[Top][All Lists]
[Date Prev][Date Next][Thread Prev][Thread Next][Date Index][Thread Index]
Re: [Lzip-bug] reducing memory usage when decompressing
From: |
Antonio Diaz Diaz |
Subject: |
Re: [Lzip-bug] reducing memory usage when decompressing |
Date: |
Sat, 06 Dec 2008 19:04:01 +0100 |
User-agent: |
Mozilla/5.0 (X11; U; Linux i586; en-US; rv:1.7.11) Gecko/20050905 |
Hello John,
John Reiser wrote:
When decompressing a compressed file, it seems to me that there is no benefit
to having a decompression buffer that is larger than the original file,
because any match distance (for copying) must be less. The decompressor
could save space by allocating only
min((1<<dictionary_bits), uncompressed_size)

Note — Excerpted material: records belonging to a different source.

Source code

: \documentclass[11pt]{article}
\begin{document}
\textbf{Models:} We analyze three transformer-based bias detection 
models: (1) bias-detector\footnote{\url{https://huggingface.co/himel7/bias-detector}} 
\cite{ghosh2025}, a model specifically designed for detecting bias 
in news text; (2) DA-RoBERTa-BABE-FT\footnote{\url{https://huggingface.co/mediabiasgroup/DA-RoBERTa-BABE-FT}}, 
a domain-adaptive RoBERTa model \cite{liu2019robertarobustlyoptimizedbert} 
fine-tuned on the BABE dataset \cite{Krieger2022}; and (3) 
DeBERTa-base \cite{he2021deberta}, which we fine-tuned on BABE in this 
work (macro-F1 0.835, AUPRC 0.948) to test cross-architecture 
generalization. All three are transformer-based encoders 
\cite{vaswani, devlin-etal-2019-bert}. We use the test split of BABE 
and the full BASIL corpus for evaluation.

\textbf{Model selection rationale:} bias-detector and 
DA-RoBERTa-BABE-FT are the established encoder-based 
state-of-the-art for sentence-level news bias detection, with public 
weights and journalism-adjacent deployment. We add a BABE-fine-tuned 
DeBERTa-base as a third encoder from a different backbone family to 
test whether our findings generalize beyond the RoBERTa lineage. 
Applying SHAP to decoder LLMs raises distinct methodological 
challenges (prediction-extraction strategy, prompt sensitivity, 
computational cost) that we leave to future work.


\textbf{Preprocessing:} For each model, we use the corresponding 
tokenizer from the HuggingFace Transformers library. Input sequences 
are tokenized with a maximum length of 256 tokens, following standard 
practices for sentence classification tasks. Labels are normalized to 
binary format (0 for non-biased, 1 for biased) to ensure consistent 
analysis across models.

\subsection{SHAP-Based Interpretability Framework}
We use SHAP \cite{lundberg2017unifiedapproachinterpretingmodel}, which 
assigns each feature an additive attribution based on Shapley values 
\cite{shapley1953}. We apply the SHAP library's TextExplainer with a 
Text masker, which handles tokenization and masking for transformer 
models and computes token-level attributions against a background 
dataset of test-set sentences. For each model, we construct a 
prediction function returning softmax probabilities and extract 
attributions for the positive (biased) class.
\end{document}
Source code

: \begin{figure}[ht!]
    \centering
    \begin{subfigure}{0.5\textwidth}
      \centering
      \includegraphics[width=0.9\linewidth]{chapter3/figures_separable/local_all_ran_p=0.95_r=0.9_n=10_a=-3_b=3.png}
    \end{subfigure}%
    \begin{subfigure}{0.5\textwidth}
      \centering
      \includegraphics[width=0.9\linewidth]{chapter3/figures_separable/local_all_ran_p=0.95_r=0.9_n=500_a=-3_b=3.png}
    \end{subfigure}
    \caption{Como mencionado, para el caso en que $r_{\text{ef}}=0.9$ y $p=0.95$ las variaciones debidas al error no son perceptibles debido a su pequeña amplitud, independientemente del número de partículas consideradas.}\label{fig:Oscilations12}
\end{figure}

bytes for the buffer. It is somewhat unfortunate that the uncompressed size
appears not in the header of the compressed data, but only in the trailer.
Gzip also stores the uncompressed size in the trailer because counting
the bytes is the only way of being sure the size is correct.
The usage model of limiting the size of the decompression buffer, but
still allowing the compressor to achieve tight compression by using
larger arrays for the probability model, longer than
(1 << ceil(log2(uncompressed_size))) ,
is also attractive. However, lzip has coupled together the buffer size
and the model size during compression.
It would be attractive if one could know the uncompressed size in
advance. Also note that I have not found any file that needed an array
more than 2 times its size to achieve maximum compression, so they are
probably rare.
What are your thoughts about reducing memory usage when decompressing,
and allowing a model size that is independent of buffer size?
The only two ways I see of reducing memory usage when decompressing are,
being careful when compressing or, overriding the dictionary size stored
in the file header with a command line option.
Allowing an array size independent of buffer size can make lzip slower
and more complex. I would like to see proof that larger arrays improve
compression significantly before implementing it.
Best regards,
Antonio.